Set down all of the records exactly, leaving none out.
══════════
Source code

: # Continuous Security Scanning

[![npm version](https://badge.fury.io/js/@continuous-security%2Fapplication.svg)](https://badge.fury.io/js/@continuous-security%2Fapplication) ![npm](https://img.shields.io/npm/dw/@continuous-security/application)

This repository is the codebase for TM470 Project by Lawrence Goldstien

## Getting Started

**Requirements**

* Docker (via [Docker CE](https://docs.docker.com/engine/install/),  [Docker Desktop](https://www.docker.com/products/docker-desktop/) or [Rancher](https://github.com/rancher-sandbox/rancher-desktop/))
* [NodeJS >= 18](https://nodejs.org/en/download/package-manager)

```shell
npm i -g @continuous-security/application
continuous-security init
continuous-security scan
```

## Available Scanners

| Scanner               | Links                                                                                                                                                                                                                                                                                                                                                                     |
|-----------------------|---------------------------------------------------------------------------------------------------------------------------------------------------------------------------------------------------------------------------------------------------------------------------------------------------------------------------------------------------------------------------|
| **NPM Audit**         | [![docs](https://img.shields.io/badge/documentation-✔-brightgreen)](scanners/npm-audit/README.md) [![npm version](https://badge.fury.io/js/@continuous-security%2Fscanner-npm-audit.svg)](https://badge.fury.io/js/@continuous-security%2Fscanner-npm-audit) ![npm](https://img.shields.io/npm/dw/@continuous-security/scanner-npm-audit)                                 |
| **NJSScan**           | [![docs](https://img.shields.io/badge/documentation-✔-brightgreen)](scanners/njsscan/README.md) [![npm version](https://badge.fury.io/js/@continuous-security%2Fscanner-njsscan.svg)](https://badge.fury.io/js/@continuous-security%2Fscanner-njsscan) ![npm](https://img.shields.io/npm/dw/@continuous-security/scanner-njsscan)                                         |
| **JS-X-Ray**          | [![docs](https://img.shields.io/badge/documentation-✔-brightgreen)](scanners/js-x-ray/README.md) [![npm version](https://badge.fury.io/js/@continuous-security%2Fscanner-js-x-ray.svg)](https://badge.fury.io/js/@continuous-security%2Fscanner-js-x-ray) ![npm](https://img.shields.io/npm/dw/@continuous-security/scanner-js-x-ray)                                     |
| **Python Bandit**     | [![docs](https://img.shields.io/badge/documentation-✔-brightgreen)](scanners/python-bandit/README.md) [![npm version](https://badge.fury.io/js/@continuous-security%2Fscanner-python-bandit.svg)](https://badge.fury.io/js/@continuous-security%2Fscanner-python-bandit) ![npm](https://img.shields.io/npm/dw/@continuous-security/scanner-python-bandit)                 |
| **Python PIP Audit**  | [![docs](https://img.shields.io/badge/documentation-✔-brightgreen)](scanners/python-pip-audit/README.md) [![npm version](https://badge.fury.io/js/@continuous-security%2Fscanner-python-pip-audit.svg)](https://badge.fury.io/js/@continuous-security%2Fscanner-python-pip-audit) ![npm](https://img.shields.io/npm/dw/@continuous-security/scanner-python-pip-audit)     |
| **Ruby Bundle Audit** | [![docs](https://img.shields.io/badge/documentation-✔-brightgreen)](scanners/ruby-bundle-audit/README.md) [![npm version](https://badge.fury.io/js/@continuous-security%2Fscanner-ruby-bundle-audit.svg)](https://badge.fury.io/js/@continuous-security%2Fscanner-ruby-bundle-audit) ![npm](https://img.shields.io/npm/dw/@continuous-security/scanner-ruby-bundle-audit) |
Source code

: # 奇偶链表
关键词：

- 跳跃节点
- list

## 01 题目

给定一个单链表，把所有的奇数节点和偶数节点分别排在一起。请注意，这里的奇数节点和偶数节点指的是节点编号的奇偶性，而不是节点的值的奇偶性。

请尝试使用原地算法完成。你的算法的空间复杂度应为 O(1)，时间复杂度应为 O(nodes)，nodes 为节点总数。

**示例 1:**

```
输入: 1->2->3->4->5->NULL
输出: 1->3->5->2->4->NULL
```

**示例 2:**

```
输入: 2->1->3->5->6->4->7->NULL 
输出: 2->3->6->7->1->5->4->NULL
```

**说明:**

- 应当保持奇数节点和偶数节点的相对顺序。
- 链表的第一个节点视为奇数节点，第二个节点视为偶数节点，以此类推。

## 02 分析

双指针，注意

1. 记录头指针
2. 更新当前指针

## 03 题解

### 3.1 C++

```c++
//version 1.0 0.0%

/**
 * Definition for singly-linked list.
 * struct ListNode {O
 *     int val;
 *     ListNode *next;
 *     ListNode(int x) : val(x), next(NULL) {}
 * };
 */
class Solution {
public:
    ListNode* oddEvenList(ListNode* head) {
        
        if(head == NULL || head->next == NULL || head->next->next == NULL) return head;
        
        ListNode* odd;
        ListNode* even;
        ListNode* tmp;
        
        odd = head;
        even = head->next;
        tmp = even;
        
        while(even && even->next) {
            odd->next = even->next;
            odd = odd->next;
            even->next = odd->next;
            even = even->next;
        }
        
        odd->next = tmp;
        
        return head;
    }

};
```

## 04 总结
══════════
# [OUTPUT FOR THIS EXERCISE]
Source code

: # Continuous Security Scanning

[![npm version](https://badge.fury.io/js/@continuous-security%2Fapplication.svg)](https://badge.fury.io/js/@continuous-security%2Fapplication) ![npm](https://img.shields.io/npm/dw/@continuous-security/application)

This repository is the codebase for TM470 Project by Lawrence Goldstien

## Getting Started

**Requirements**

* Docker (via [Docker CE](https://docs.docker.com/engine/install/),  [Docker Desktop](https://www.docker.com/products/docker-desktop/) or [Rancher](https://github.com/rancher-sandbox/rancher-desktop/))
* [NodeJS >= 18](https://nodejs.org/en/download/package-manager)

```shell
npm i -g @continuous-security/application
continuous-security init
continuous-security scan
```

## Available Scanners

| Scanner               | Links                                                                                                                                                                                                                                                                                                                                                                     |
|-----------------------|---------------------------------------------------------------------------------------------------------------------------------------------------------------------------------------------------------------------------------------------------------------------------------------------------------------------------------------------------------------------------|
| **NPM Audit**         | [![docs](https://img.shields.io/badge/documentation-✔-brightgreen)](scanners/npm-audit/README.md) [![npm version](https://badge.fury.io/js/@continuous-security%2Fscanner-npm-audit.svg)](https://badge.fury.io/js/@continuous-security%2Fscanner-npm-audit) ![npm](https://img.shields.io/npm/dw/@continuous-security/scanner-npm-audit)                                 |
| **NJSScan**           | [![docs](https://img.shields.io/badge/documentation-✔-brightgreen)](scanners/njsscan/README.md) [![npm version](https://badge.fury.io/js/@continuous-security%2Fscanner-njsscan.svg)](https://badge.fury.io/js/@continuous-security%2Fscanner-njsscan) ![npm](https://img.shields.io/npm/dw/@continuous-security/scanner-njsscan)                                         |
| **JS-X-Ray**          | [![docs](https://img.shields.io/badge/documentation-✔-brightgreen)](scanners/js-x-ray/README.md) [![npm version](https://badge.fury.io/js/@continuous-security%2Fscanner-js-x-ray.svg)](https://badge.fury.io/js/@continuous-security%2Fscanner-js-x-ray) ![npm](https://img.shields.io/npm/dw/@continuous-security/scanner-js-x-ray)                                     |
| **Python Bandit**     | [![docs](https://img.shields.io/badge/documentation-✔-brightgreen)](scanners/python-bandit/README.md) [![npm version](https://badge.fury.io/js/@continuous-security%2Fscanner-python-bandit.svg)](https://badge.fury.io/js/@continuous-security%2Fscanner-python-bandit) ![npm](https://img.shields.io/npm/dw/@continuous-security/scanner-python-bandit)                 |
| **Python PIP Audit**  | [![docs](https://img.shields.io/badge/documentation-✔-brightgreen)](scanners/python-pip-audit/README.md) [![npm version](https://badge.fury.io/js/@continuous-security%2Fscanner-python-pip-audit.svg)](https://badge.fury.io/js/@continuous-security%2Fscanner-python-pip-audit) ![npm](https://img.shields.io/npm/dw/@continuous-security/scanner-python-pip-audit)     |
| **Ruby Bundle Audit** | [![docs](https://img.shields.io/badge/documentation-✔-brightgreen)](scanners/ruby-bundle-audit/README.md) [![npm version](https://badge.fury.io/js/@continuous-security%2Fscanner-ruby-bundle-audit.svg)](https://badge.fury.io/js/@continuous-security%2Fscanner-ruby-bundle-audit) ![npm](https://img.shields.io/npm/dw/@continuous-security/scanner-ruby-bundle-audit) |
Source code

: # 奇偶链表
关键词：

- 跳跃节点
- list

## 01 题目

给定一个单链表，把所有的奇数节点和偶数节点分别排在一起。请注意，这里的奇数节点和偶数节点指的是节点编号的奇偶性，而不是节点的值的奇偶性。

请尝试使用原地算法完成。你的算法的空间复杂度应为 O(1)，时间复杂度应为 O(nodes)，nodes 为节点总数。

**示例 1:**

```
输入: 1->2->3->4->5->NULL
输出: 1->3->5->2->4->NULL
```

**示例 2:**

```
输入: 2->1->3->5->6->4->7->NULL 
输出: 2->3->6->7->1->5->4->NULL
```

**说明:**

- 应当保持奇数节点和偶数节点的相对顺序。
- 链表的第一个节点视为奇数节点，第二个节点视为偶数节点，以此类推。

## 02 分析

双指针，注意

1. 记录头指针
2. 更新当前指针

## 03 题解

### 3.1 C++

```c++
//version 1.0 0.0%

/**
 * Definition for singly-linked list.
 * struct ListNode {O
 *     int val;
 *     ListNode *next;
 *     ListNode(int x) : val(x), next(NULL) {}
 * };
 */
class Solution {
public:
    ListNode* oddEvenList(ListNode* head) {
        
        if(head == NULL || head->next == NULL || head->next->next == NULL) return head;
        
        ListNode* odd;
        ListNode* even;
        ListNode* tmp;
        
        odd = head;
        even = head->next;
        tmp = even;
        
        while(even && even->next) {
            odd->next = even->next;
            odd = odd->next;
            even->next = odd->next;
            even = even->next;
        }
        
        odd->next = tmp;
        
        return head;
    }

};
```

## 04 总结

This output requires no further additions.